Młodzieniec nieprzypadkowo został wytypowany przez rówieśników jako faworyt Królowej Nauk: w pierwszej i drugiej klasie miał z matematyki piątki, a w trzeciej – szóstkę, gdyż został finalistą konkursu Politechniki Warszawskiej. W tej prestiżowej uczelni zamierza studiować informatykę lub telekomunikację.
Jaką odpowiedź poleca miłym dziewczętom, które już tak ucieszyły się z liczby 400 w przedostatnim zadaniu...? - Z pewnością poprawna – ocenia, zanim zawodowi egzaminatorzy z matematyki odkodują i sprawdzą arkusze z rozwiązaniami 212 absolwentów II LO i ponad 1 500 maturzystów z Łomży. Chodziło o obliczenie objętości ostrosłupa, którego pole podstawy i powierzchnia boczna zostały podane.
- Moim zdaniem, najtrudniejszy na poziomie podstawowym był dowód algebraiczny – rozwiewa wątpliwości zdających podstawę z matmy Arkadiusz, który w piątek będzie zdawał matematykę na poziomie rozszerzonym. - Należało przy założeniu, że x + y + z = 0, dowieść, iż xy + yz + xz jest mniejsze lub równe 0. I tak jest w istocie.
Matematyczką przyszłego znawcy informatyki lub telekomunikacji z II LO była Iwona Ramotowska. Nie mogła towarzyszyć Arkowi i swoim uczniom, podobnie jak poloniści i wychowawcy maturzystów nie mogli zasiadać w komisjach na maturze pisemnej z polskiego. To wymóg Okręgowej Komisji Egzaminacyjnej w Łomży.

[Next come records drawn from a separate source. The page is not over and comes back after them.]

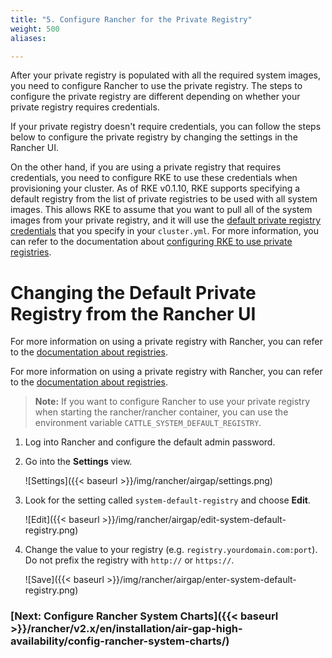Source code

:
 ```yaml
---
title: "5. Configure Rancher for the Private Registry"
weight: 500
aliases:

---
```


After your private registry is populated with all the required system images, you need to configure Rancher to use the private registry. The steps to configure the private registry are different depending on whether your private registry requires credentials.

If your private registry doesn't require credentials, you can follow the steps below to configure the private registry by changing the settings in the Rancher UI. 

On the other hand, if you are using a private registry that requires credentials, you need to configure RKE to use these credentials when provisioning your cluster. As of RKE v0.1.10, RKE supports specifying a default registry from the list of private registries to be used with all system images. This allows RKE to assume that you want to pull all of the system images from your private registry, and it will use the [ default private registry credentials]({{<baseurl>}}/rke/latest/en/config-options/private-registries/#default-registry) that you specify in your `cluster.yml`. For more information, you can refer to the documentation about [configuring RKE to use private registries]({{<baseurl>}}/rancher/v2.x/en/cluster-provisioning/rke-clusters/options/#private-registries).

# Changing the Default Private Registry from the Rancher UI

For more information on using a private registry with Rancher, you can refer to the [documentation about registries]({{<baseurl>}}/rancher/v2.x/en/k8s-in-rancher/registries/#using-a-private-registry).

For more information on using a private registry with Rancher, you can refer to the [documentation about registries]({{<baseurl>}}/rancher/v2.x/en/k8s-in-rancher/registries/#using-a-private-registry).

>**Note:** If you want to configure Rancher to use your private registry when starting the rancher/rancher container, you can use the environment variable `CATTLE_SYSTEM_DEFAULT_REGISTRY`.

1. Log into Rancher and configure the default admin password.

1. Go into the **Settings** view.

    ![Settings]({{< baseurl >}}/img/rancher/airgap/settings.png)

1. Look for the setting called `system-default-registry` and choose **Edit**.

    ![Edit]({{< baseurl >}}/img/rancher/airgap/edit-system-default-registry.png)

1. Change the value to your registry (e.g. `registry.yourdomain.com:port`). Do not prefix the registry with `http://` or `https://`.

    ![Save]({{< baseurl >}}/img/rancher/airgap/enter-system-default-registry.png)

### [Next: Configure Rancher System Charts]({{< baseurl >}}/rancher/v2.x/en/installation/air-gap-high-availability/config-rancher-system-charts/)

- Jeśli uczeń ma dobrego nauczyciela, własną ambicję i próbuje robić coś ponad to, co jest w podręczniku, to nie będzie mu straszny ani poziom podstawowy, ani poziom rozszerzony – radzi młodszym koleżankom i kolegom Arkadiusz Modzelewski. - Ja bazuję nie tylko na wiedzy wyniesionej ze szkoły, ale zdobywam ją z wielu innych źródeł.